Today’s craft is a Christmas ornament made of foam pieces that the kids can paste together with glue sticks. Most of the Southwood kids have trouble with complicated crafts; coloring and pasting are about all they can handle without extensive help. Bree, my adult daughter, has begun coming to Southwood, and together we keep the kids on track and make sure glue sticks are shared, everyone is listening to the instructions, no one is fighting or insisting that pieces are needed from another child’s kit, everyone understands the instructions, and everyone’s pieces are glued together the right way. This project has a number of pieces, and requires a little patience to achieve the desired result: a foam infant smiling from a foamy manger under a smiling star, with the caption, “God’s Greatest Gift.”

A couple of the kids express dismay that the serrated yellow pieces of the kit are meant to represent hay, not blankets. A few don’t know what “hay” is, so I explain that it’s a kind of dried grass that animals eat for food. I check on their understanding of “manger,” and that’s a good thing, because, although they all know the traditional story by heart, none of them know what all the words mean. A few of the kids think the manger is a kind of room or stable. A few kids understand that an “inn” is a place to stay; many of the welfare motels in Anaheim contain “inn” as part of the name. Of these kids, a few have “manger” confused with “manager,” as in “motel manager,” with the vague idea that Jesus was born in the motel manager’s office.

Actually, that’s not too far off the mark.

As Bree and I work around the table, making sure each child is able to complete each step of the craft project, we help the kids understand the words in the story. The inn is like a motel. There wasn’t any room there for a lady about to have a baby, so Mary and Joseph ended up with the animals in the stable, sort of like how sometimes people end up having to sleep in someone’s garage when they can’t afford a motel room. The manger, we explain, is a food holder for animals to eat from, so it was filled with hay, the animals’ food.

This brings a surprising flurry of disagreement from the kids. Jesus is God’s son. How could God’s son sleep in the middle of pet food? With no blankets? Didn’t Mary have baby stuff with her? Couldn’t they buy some?

“Well,” I explain, “Jesus was poor.”

The shock is evident on the kids’ faces, and they start to argue. No way! Jesus was rich! Kings brought him gifts. He could do miracles—why wouldn’t he have anything anyone could want? The Southwood kids are poor; they understand the difficulties of life on the downward spiral. Jesus chose to come here. Who would choose to be born poor, to worry about food and shelter on a daily basis? Their reaction reminds me of a quote from Carolyn Chute, who has said that her writing about poverty was “involuntarily researched.” Chute said:

"I have lived poverty. I didn't choose it. No one would choose humiliation, pain, and rage."
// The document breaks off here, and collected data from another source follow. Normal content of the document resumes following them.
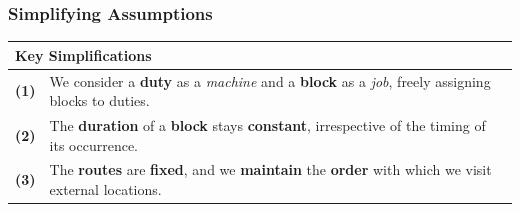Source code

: \documentclass[handout]{beamer}
\begin{document}
\begin{frame}
	\frametitle{Simplifying Assumptions}
	\vspace{\baselineskip}
	\begin{table}[h]
		\centering
		\begin{tabular}{p{} p{}} 
			\toprule
			\multicolumn{2}{p{0.8\textwidth}}{\textbf{Key Simplifications}} \\
			\midrule
			\textbf{(1)}       & We consider a \textbf{duty} as a \textit{machine} and a \textbf{block} as a \textit{job}, freely assigning blocks to duties. \\
			\textbf{(2)}       & The \textbf{duration} of a \textbf{block} stays \textbf{constant}, irrespective of the timing of its occurrence.\\
			\textbf{(3)}  & The \textbf{routes} are \textbf{fixed}, and we \textbf{maintain} the \textbf{order} with which we visit external locations.\\
			\bottomrule
		\end{tabular} 
	\end{table}


\end{frame}

\end{document}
But, that’s exactly what Jesus did. We go through some parts of the story of Jesus’s life that the kids aren’t so familiar with: how he said he had no home, no place to lay his head; how he had to get his tax money from a fish; how he loved and defended the poor every day of his life. He could have chosen to be rich, but he didn’t. He chose to be poor.

Slowly, it dawns on them. Jesus was one of them.



Jesus, our brother, strong and good,
Was only born in a stable rude,
And the friendly beasts around him stood,
Jesus, our brother, strong and good.